[Data entries]
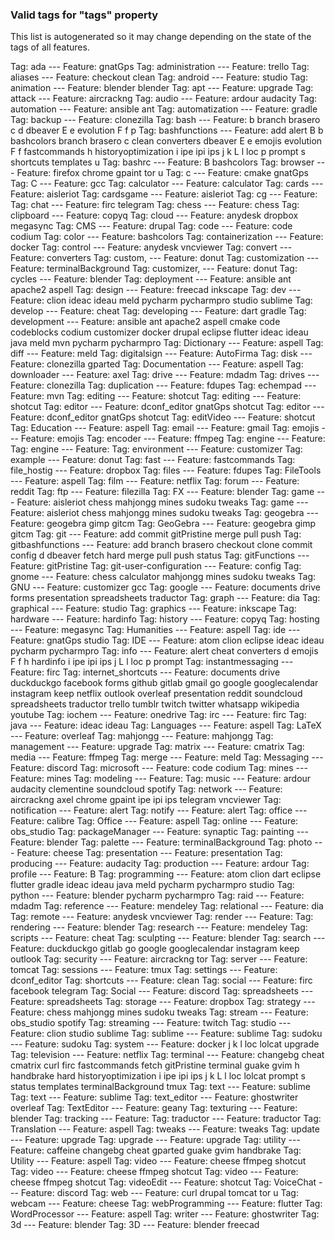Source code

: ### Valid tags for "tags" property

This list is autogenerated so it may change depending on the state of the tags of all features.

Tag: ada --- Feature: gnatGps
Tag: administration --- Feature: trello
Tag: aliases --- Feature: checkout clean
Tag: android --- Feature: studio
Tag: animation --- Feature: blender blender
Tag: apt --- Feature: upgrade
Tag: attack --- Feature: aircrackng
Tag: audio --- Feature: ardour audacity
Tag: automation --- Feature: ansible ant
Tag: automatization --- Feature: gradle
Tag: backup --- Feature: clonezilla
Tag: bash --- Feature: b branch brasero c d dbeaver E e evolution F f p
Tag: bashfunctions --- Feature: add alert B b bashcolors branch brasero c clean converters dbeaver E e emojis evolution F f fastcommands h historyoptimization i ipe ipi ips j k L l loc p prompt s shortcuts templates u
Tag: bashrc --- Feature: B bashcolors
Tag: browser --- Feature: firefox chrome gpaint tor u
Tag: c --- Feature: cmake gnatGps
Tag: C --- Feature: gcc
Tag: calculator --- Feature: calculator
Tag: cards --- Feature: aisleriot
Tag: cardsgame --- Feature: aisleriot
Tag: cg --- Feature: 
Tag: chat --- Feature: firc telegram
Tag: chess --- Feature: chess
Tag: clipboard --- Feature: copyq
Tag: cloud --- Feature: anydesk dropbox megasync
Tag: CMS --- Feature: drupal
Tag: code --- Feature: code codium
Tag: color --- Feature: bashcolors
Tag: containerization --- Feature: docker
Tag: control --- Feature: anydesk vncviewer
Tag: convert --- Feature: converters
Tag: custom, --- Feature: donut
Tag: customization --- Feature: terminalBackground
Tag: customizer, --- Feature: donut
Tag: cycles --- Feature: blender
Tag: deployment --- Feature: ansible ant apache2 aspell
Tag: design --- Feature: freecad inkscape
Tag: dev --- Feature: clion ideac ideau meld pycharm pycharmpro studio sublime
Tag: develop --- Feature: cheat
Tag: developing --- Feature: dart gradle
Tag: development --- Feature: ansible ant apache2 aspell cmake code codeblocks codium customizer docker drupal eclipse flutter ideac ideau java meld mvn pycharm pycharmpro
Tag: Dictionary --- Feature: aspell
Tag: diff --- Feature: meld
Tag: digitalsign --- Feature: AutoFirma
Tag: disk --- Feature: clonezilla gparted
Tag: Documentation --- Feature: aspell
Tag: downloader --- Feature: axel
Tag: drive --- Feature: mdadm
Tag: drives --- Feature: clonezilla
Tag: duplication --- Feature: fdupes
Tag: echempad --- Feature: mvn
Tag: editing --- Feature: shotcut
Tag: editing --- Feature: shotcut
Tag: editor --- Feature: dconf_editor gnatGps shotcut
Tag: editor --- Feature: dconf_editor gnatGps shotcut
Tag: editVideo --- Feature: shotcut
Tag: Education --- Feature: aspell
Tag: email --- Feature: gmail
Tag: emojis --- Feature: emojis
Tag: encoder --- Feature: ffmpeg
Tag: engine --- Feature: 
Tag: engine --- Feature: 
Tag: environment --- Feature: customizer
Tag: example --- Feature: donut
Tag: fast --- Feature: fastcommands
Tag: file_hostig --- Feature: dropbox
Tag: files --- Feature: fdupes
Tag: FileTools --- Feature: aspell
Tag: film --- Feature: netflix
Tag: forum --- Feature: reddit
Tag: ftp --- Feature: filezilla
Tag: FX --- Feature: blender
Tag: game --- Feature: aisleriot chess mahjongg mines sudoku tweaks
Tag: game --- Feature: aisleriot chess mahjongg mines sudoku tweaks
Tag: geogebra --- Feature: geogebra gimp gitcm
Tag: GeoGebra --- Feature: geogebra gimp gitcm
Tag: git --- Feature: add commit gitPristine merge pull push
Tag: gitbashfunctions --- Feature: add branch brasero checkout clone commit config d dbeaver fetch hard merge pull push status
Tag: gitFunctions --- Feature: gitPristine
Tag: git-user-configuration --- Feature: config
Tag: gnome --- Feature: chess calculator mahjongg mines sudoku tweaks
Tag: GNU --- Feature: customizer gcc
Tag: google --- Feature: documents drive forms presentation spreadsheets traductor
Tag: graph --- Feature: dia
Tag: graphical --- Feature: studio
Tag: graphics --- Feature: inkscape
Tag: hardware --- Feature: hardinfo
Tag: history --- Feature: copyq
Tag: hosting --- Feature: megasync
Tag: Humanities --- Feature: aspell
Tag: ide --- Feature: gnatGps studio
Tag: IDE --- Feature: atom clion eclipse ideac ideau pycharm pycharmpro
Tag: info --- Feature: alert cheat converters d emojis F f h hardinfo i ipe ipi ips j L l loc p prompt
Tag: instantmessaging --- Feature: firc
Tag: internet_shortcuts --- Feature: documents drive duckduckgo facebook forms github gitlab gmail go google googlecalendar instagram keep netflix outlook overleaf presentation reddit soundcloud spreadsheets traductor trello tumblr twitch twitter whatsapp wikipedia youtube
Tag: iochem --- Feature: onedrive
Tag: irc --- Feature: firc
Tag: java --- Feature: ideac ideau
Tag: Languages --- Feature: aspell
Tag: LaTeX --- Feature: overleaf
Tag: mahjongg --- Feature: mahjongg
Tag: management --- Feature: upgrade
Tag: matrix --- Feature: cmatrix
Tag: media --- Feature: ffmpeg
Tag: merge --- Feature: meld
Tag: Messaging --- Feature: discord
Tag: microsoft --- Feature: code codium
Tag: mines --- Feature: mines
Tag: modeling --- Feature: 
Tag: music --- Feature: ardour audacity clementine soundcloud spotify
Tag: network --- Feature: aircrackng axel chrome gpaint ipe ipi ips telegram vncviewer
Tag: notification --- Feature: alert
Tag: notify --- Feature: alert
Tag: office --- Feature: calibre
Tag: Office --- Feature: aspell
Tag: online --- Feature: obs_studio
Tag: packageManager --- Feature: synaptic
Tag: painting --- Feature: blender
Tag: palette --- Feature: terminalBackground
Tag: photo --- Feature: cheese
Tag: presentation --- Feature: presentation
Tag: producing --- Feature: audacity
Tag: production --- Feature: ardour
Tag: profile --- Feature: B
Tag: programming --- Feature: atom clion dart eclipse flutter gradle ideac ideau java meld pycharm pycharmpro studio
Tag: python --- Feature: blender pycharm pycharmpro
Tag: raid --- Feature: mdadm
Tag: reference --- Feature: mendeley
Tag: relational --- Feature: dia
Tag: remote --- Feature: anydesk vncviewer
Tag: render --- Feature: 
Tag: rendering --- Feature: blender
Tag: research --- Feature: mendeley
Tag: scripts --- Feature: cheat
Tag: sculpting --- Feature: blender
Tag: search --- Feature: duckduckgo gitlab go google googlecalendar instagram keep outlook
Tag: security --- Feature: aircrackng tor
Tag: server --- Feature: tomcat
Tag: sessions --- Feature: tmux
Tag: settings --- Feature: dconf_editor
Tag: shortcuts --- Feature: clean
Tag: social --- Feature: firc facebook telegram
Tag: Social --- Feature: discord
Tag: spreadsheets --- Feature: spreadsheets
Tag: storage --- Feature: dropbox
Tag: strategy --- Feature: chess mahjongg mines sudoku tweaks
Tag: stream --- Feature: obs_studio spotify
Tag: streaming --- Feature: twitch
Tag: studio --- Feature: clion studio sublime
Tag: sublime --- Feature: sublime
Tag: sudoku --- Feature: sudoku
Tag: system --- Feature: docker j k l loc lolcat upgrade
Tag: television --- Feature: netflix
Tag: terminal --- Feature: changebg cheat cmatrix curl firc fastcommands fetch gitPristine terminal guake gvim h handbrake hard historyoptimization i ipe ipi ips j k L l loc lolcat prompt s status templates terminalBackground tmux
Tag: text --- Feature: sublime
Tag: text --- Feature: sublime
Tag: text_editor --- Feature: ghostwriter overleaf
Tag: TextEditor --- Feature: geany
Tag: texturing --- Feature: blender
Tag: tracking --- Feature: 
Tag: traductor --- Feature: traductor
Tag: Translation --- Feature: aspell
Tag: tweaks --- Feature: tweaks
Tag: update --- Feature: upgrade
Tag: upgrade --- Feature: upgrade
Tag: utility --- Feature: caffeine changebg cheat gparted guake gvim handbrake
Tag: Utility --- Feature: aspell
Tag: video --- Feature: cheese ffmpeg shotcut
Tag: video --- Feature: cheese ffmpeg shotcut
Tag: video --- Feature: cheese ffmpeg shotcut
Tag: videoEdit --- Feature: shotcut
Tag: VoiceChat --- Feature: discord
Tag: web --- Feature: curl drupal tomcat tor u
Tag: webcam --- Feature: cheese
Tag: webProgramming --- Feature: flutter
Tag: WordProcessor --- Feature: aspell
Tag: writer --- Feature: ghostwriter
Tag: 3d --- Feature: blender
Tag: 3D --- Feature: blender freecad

--

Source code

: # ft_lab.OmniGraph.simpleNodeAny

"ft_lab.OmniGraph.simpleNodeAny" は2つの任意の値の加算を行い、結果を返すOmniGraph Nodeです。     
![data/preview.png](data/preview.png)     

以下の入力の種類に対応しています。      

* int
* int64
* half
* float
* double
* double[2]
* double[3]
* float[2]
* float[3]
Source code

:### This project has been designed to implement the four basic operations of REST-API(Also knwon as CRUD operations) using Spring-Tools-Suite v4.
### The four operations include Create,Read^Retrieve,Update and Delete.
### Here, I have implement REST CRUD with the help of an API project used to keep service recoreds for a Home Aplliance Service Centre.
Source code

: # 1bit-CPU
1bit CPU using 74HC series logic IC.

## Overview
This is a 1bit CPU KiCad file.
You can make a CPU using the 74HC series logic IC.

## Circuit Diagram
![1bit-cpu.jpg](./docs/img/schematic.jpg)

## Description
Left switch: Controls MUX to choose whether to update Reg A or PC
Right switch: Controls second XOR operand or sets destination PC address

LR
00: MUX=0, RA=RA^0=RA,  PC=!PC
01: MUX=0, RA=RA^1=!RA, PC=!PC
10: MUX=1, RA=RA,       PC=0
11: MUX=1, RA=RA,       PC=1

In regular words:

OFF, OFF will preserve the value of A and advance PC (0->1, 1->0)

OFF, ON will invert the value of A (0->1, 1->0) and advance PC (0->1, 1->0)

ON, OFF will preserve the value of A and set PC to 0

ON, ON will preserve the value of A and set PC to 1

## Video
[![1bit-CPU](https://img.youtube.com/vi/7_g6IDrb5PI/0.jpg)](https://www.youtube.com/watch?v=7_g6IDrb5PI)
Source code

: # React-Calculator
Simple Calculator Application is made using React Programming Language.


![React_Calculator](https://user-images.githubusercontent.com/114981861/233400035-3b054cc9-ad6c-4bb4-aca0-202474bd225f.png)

What to produce: The answer must be every line from the records above that contains "codium".

Your solution:
Tag: code --- Feature: code codium
Tag: development --- Feature: ansible ant apache2 aspell cmake code codeblocks codium customizer docker drupal eclipse flutter ideac ideau java meld mvn pycharm pycharmpro
Tag: microsoft --- Feature: code codium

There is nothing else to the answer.